We sat down with Peter Wilson, CFO of Academy Transformation Trust (ATT), a large MAT based across the Midlands, the East and South-East of England, to take a deep dive into the complex world of MAT finance.
Q: ATT has had some big structural changes recently; how did you identify what improvements needed to be made?
A: On acceptance of the role as CFO; my overriding view on what finance should focus upon is split across three high level principles:
- Strategic finance (i.e. being income generation, centralised procurement, ICFP etc).
- Financial controls, processes and reporting.
- Finance team – structure and development.
Strategic finance cannot however operate effectively without the fundamentals of financial control and team being in the correct order.
Having previously been the Audit Committee Chairman, reading the numerous internal and external audit reports I was fully aware that the financial controls and processes were not strong.
This first part of the journey of improvement was therefore to appoint immediately an experienced financial controller. The new FC then rightfully identified a lack of investment in our accounting system and documented processes. This subsequently led to change in accounting system and a complete overhaul of our Financial Regulations and Scheme of Delegation.
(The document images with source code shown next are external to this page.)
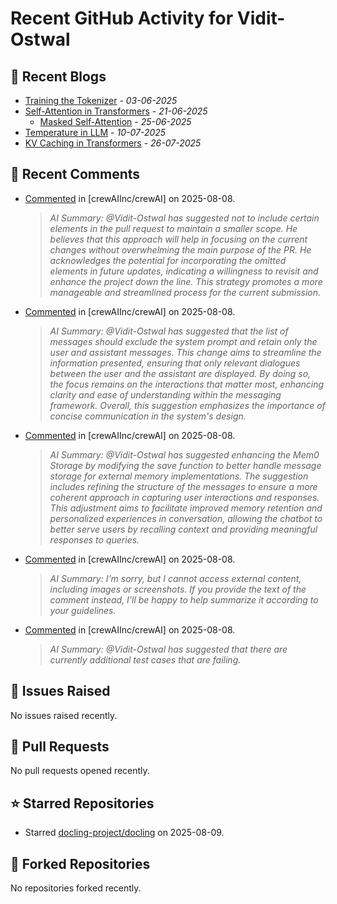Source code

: # Recent GitHub Activity for Vidit-Ostwal

## 📝 Recent Blogs
- [Training the Tokenizer](https://www.notion.so/207e478805d48090b34fcc5c8e8c3c01?v=207e478805d480cfac6c000ca3c80482) - *03-06-2025*
- [Self-Attention in Transformers](https://www.notion.so/viditostwal/Self-Attention-in-Transformers-216e478805d48005b515fac90e1d76e0) - *21-06-2025*
  - [Masked Self-Attention](https://www.notion.so/viditostwal/Self-Attention-in-Transformers-216e478805d48005b515fac90e1d76e0) - *25-06-2025*
- [Temperature in LLM](https://open.substack.com/pub/viditostwal/p/how-does-temperature-changes-the?r=m52qu&utm_campaign=post&utm_medium=web&showWelcomeOnShare=false) - *10-07-2025*
- [KV Caching in Transformers](https://open.substack.com/pub/viditostwal/p/kv-key-value-cache-in-transformers?r=m52qu&utm_campaign=post&utm_medium=web&showWelcomeOnShare=false) - *26-07-2025*
## 💬 Recent Comments
- [Commented](https://github.com/crewAIInc/crewAI/pull/3290#issuecomment-3168674395) in [crewAIInc/crewAI] on 2025-08-08.
  > *AI Summary: @Vidit-Ostwal has suggested not to include certain elements in the pull request to maintain a smaller scope. He believes that this approach will help in focusing on the current changes without overwhelming the main purpose of the PR. He acknowledges the potential for incorporating the omitted elements in future updates, indicating a willingness to revisit and enhance the project down the line. This strategy promotes a more manageable and streamlined process for the current submission.*
- [Commented](https://github.com/crewAIInc/crewAI/pull/3290#issuecomment-3168621637) in [crewAIInc/crewAI] on 2025-08-08.
  > *AI Summary: @Vidit-Ostwal has suggested that the list of messages should exclude the system prompt and retain only the user and assistant messages. This change aims to streamline the information presented, ensuring that only relevant dialogues between the user and the assistant are displayed. By doing so, the focus remains on the interactions that matter most, enhancing clarity and ease of understanding within the messaging framework. Overall, this suggestion emphasizes the importance of concise communication in the system's design.*
- [Commented](https://github.com/crewAIInc/crewAI/pull/3290#issuecomment-3168612374) in [crewAIInc/crewAI] on 2025-08-08.
  > *AI Summary: @Vidit-Ostwal has suggested enhancing the Mem0 Storage by modifying the save function to better handle message storage for external memory implementations. The suggestion includes refining the structure of the messages to ensure a more coherent approach in capturing user interactions and responses. This adjustment aims to facilitate improved memory retention and personalized experiences in conversation, allowing the chatbot to better serve users by recalling context and providing meaningful responses to queries.*
- [Commented](https://github.com/crewAIInc/crewAI/pull/3294#issuecomment-3167722072) in [crewAIInc/crewAI] on 2025-08-08.
  > *AI Summary: I'm sorry, but I cannot access external content, including images or screenshots. If you provide the text of the comment instead, I'll be happy to help summarize it according to your guidelines.*
- [Commented](https://github.com/crewAIInc/crewAI/pull/3294#issuecomment-3167715855) in [crewAIInc/crewAI] on 2025-08-08.
  > *AI Summary: @Vidit-Ostwal has suggested that there are currently additional test cases that are failing.*

## 🐛 Issues Raised
No issues raised recently.

## 🚀 Pull Requests
No pull requests opened recently.

## ⭐ Starred Repositories
- Starred [docling-project/docling](https://github.com/docling-project/docling) on 2025-08-09.

## 🍴 Forked Repositories
No repositories forked recently.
Reporting; in terms of forecasts was a shocker, with no ability other than to manually consolidate 24 individual forecasts. This therefore prevented the ability to provide reliably any level of detail to the Exec/Trustees – and so an overhaul on reporting was required.
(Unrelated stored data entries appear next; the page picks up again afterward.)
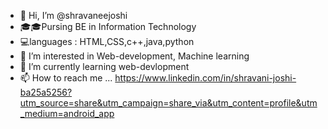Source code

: - 👋 Hi, I’m @shravaneejoshi
- 🎓🎓Pursing BE in Information Technology
- 💻languages : HTML,CSS,c++,java,python
- 👀 I’m interested in Web-development, Machine learning
- 🌱 I’m currently learning web-devlopment
- 📫 How to reach me ...
https://www.linkedin.com/in/shravani-joshi-ba25a5256?utm_source=share&utm_campaign=share_via&utm_content=profile&utm_medium=android_app


<!---
shravaneejoshi/shravaneejoshi is a ✨ special ✨ repository because its `README.md` (this file) appears on your GitHub profile.
You can click the Preview link to take a look at your changes.
--->
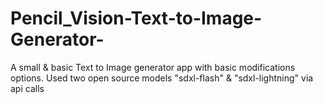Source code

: # Pencil_Vision-Text-to-Image-Generator-
A small &amp; basic Text to Image generator app with basic modifications options. Used two open source models "sdxl-flash" &amp;  "sdxl-lightning" via api calls
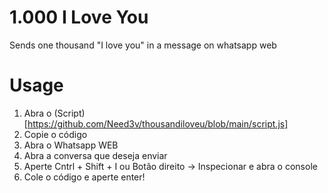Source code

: # 1.000 I Love You
Sends one thousand "I love you" in a message on whatsapp web

# Usage
1. Abra o (Script)[https://github.com/Need3v/thousandiloveu/blob/main/script.js]
2. Copie o código
3. Abra o Whatsapp WEB
4. Abra a conversa que deseja enviar
5. Aperte Cntrl + Shift + I ou Botão direito -> Inspecionar e abra o console
6. Cole o código e aperte enter!
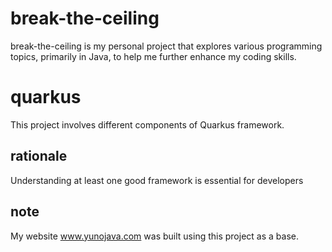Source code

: # break-the-ceiling 
break-the-ceiling is my personal project that explores various programming topics, primarily in Java, to help me further enhance my coding skills.

# quarkus
This project involves different components of Quarkus framework.

## rationale
Understanding at least one good framework is essential for developers

## note
My website www.yunojava.com was built using this project as a base.
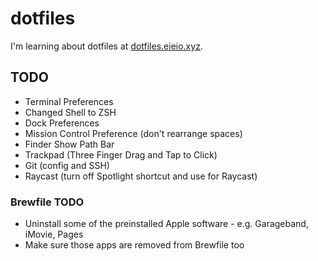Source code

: # dotfiles

I'm learning about dotfiles at [dotfiles.eieio.xyz](http://dotfiles.eieio.xyz).

## TODO
- Terminal Preferences
- Changed Shell to ZSH
- Dock Preferences
- Mission Control Preference (don't rearrange spaces)
- Finder Show Path Bar
- Trackpad (Three Finger Drag and Tap to Click)
- Git (config and SSH)
- Raycast (turn off Spotlight shortcut and use for Raycast)

### Brewfile TODO
- Uninstall some of the preinstalled Apple software - e.g. Garageband, iMovie, Pages
- Make sure those apps are removed from Brewfile too
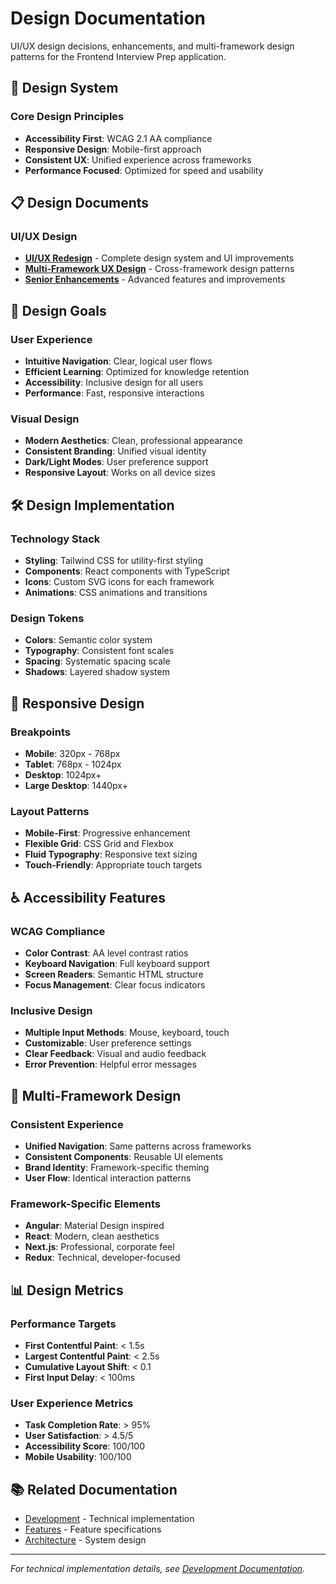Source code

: # Design Documentation

UI/UX design decisions, enhancements, and multi-framework design patterns for the Frontend Interview Prep application.

## 🎨 Design System

### Core Design Principles

- **Accessibility First**: WCAG 2.1 AA compliance
- **Responsive Design**: Mobile-first approach
- **Consistent UX**: Unified experience across frameworks
- **Performance Focused**: Optimized for speed and usability

## 📋 Design Documents

### UI/UX Design

- **[UI/UX Redesign](./UI-UX-REDESIGN.md)** - Complete design system and UI improvements
- **[Multi-Framework UX Design](./MULTI-FRAMEWORK-UX-DESIGN.md)** - Cross-framework design patterns
- **[Senior Enhancements](./SENIOR-ENHANCEMENTS.md)** - Advanced features and improvements

## 🎯 Design Goals

### User Experience

- **Intuitive Navigation**: Clear, logical user flows
- **Efficient Learning**: Optimized for knowledge retention
- **Accessibility**: Inclusive design for all users
- **Performance**: Fast, responsive interactions

### Visual Design

- **Modern Aesthetics**: Clean, professional appearance
- **Consistent Branding**: Unified visual identity
- **Dark/Light Modes**: User preference support
- **Responsive Layout**: Works on all device sizes

## 🛠️ Design Implementation

### Technology Stack

- **Styling**: Tailwind CSS for utility-first styling
- **Components**: React components with TypeScript
- **Icons**: Custom SVG icons for each framework
- **Animations**: CSS animations and transitions

### Design Tokens

- **Colors**: Semantic color system
- **Typography**: Consistent font scales
- **Spacing**: Systematic spacing scale
- **Shadows**: Layered shadow system

## 📱 Responsive Design

### Breakpoints

- **Mobile**: 320px - 768px
- **Tablet**: 768px - 1024px
- **Desktop**: 1024px+
- **Large Desktop**: 1440px+

### Layout Patterns

- **Mobile-First**: Progressive enhancement
- **Flexible Grid**: CSS Grid and Flexbox
- **Fluid Typography**: Responsive text sizing
- **Touch-Friendly**: Appropriate touch targets

## ♿ Accessibility Features

### WCAG Compliance

- **Color Contrast**: AA level contrast ratios
- **Keyboard Navigation**: Full keyboard support
- **Screen Readers**: Semantic HTML structure
- **Focus Management**: Clear focus indicators

### Inclusive Design

- **Multiple Input Methods**: Mouse, keyboard, touch
- **Customizable**: User preference settings
- **Clear Feedback**: Visual and audio feedback
- **Error Prevention**: Helpful error messages

## 🎨 Multi-Framework Design

### Consistent Experience

- **Unified Navigation**: Same patterns across frameworks
- **Consistent Components**: Reusable UI elements
- **Brand Identity**: Framework-specific theming
- **User Flow**: Identical interaction patterns

### Framework-Specific Elements

- **Angular**: Material Design inspired
- **React**: Modern, clean aesthetics
- **Next.js**: Professional, corporate feel
- **Redux**: Technical, developer-focused

## 📊 Design Metrics

### Performance Targets

- **First Contentful Paint**: < 1.5s
- **Largest Contentful Paint**: < 2.5s
- **Cumulative Layout Shift**: < 0.1
- **First Input Delay**: < 100ms

### User Experience Metrics

- **Task Completion Rate**: > 95%
- **User Satisfaction**: > 4.5/5
- **Accessibility Score**: 100/100
- **Mobile Usability**: 100/100

## 📚 Related Documentation

- [Development](../development/) - Technical implementation
- [Features](../development/FEATURES.md) - Feature specifications
- [Architecture](../development/ARCHITECTURE.md) - System design

---

_For technical implementation details, see [Development Documentation](../development/)._
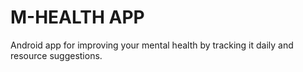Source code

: # M-HEALTH APP

Android app for improving your mental health  by tracking it daily and resource suggestions.

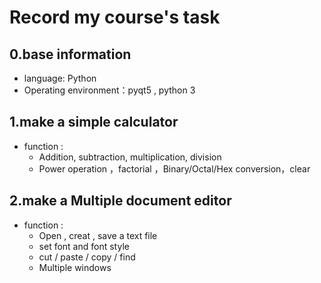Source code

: # Record my course's task
## 0.base information
* language: Python
* Operating environment：pyqt5 , python 3
## 1.make a simple calculator 
* function : 
   * Addition, subtraction, multiplication, division
   * Power operation ，factorial ，Binary/Octal/Hex conversion，clear
   
## 2.make a Multiple document editor
* function :
  * Open , creat , save a text file
  * set font and font style
  * cut / paste / copy / find
  * Multiple windows

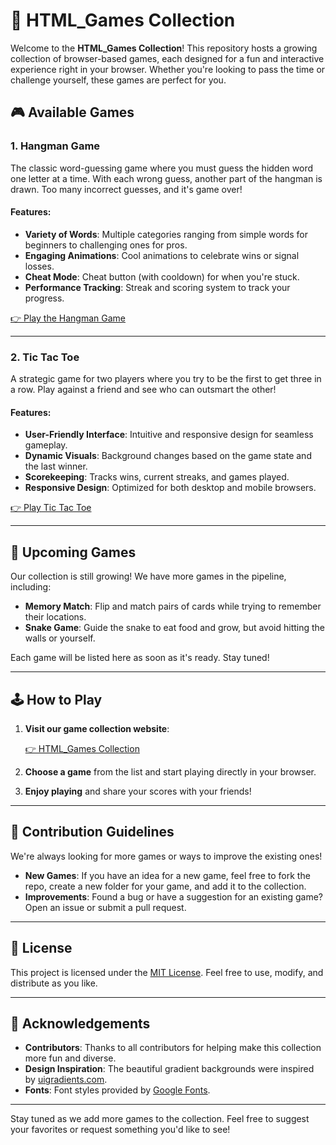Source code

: # 🎉 HTML_Games Collection

Welcome to the **HTML_Games Collection**! This repository hosts a growing collection of browser-based games, each designed for a fun and interactive experience right in your browser. Whether you're looking to pass the time or challenge yourself, these games are perfect for you.

## 🎮 Available Games

### 1. Hangman Game

The classic word-guessing game where you must guess the hidden word one letter at a time. With each wrong guess, another part of the hangman is drawn. Too many incorrect guesses, and it's game over!

#### **Features**:

- **Variety of Words**: Multiple categories ranging from simple words for beginners to challenging ones for pros.
- **Engaging Animations**: Cool animations to celebrate wins or signal losses.
- **Cheat Mode**: Cheat button (with cooldown) for when you're stuck.
- **Performance Tracking**: Streak and scoring system to track your progress.

[👉 Play the Hangman Game](https://aerobit.github.io/HTML_Games/hangman_game.html)

---

### 2. Tic Tac Toe

A strategic game for two players where you try to be the first to get three in a row. Play against a friend and see who can outsmart the other!

#### **Features**:

- **User-Friendly Interface**: Intuitive and responsive design for seamless gameplay.
- **Dynamic Visuals**: Background changes based on the game state and the last winner.
- **Scorekeeping**: Tracks wins, current streaks, and games played.
- **Responsive Design**: Optimized for both desktop and mobile browsers.

[👉 Play Tic Tac Toe](https://aerobit.github.io/HTML_Games/tic_tac_toe.html)

---

## 🚀 Upcoming Games

Our collection is still growing! We have more games in the pipeline, including:

- **Memory Match**: Flip and match pairs of cards while trying to remember their locations.
- **Snake Game**: Guide the snake to eat food and grow, but avoid hitting the walls or yourself.

Each game will be listed here as soon as it's ready. Stay tuned!

---

## 🕹️ How to Play

1. **Visit our game collection website**:

    [👉 HTML_Games Collection](https://aerobit.github.io/HTML_Games/)

2. **Choose a game** from the list and start playing directly in your browser.

3. **Enjoy playing** and share your scores with your friends!

---

## 🤝 Contribution Guidelines

We're always looking for more games or ways to improve the existing ones!

- **New Games**: If you have an idea for a new game, feel free to fork the repo, create a new folder for your game, and add it to the collection.
- **Improvements**: Found a bug or have a suggestion for an existing game? Open an issue or submit a pull request.

---

## 📄 License

This project is licensed under the [MIT License](LICENSE). Feel free to use, modify, and distribute as you like.

---

## 🙏 Acknowledgements

- **Contributors**: Thanks to all contributors for helping make this collection more fun and diverse.
- **Design Inspiration**: The beautiful gradient backgrounds were inspired by [uigradients.com](https://uigradients.com).
- **Fonts**: Font styles provided by [Google Fonts](https://fonts.google.com/).

---

Stay tuned as we add more games to the collection. Feel free to suggest your favorites or request something you'd like to see!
Changes to the finance team structure and development requirements came about from the initiation of the monthly management accounts meetings. These meetings highlighted to me firstly, that there was a lack of understanding of what a full year forecast should be; as over a period of a few months individual academy results would swing massively. We therefore had to train both the finance staff and Principals to nail down a target figure.
Secondly, from discussions with Principals it became apparent that when we got down to the operational budget headings (estates, ICT etc) there was a sense of uninterest. This was coupled with in many places an overall lack of Trust wide strategic oversight of such costs. It was from this that we decided that the operational budgets for the Trust should be centralised as one.
Q: How has reform of the finance team’s structure leading to improvements?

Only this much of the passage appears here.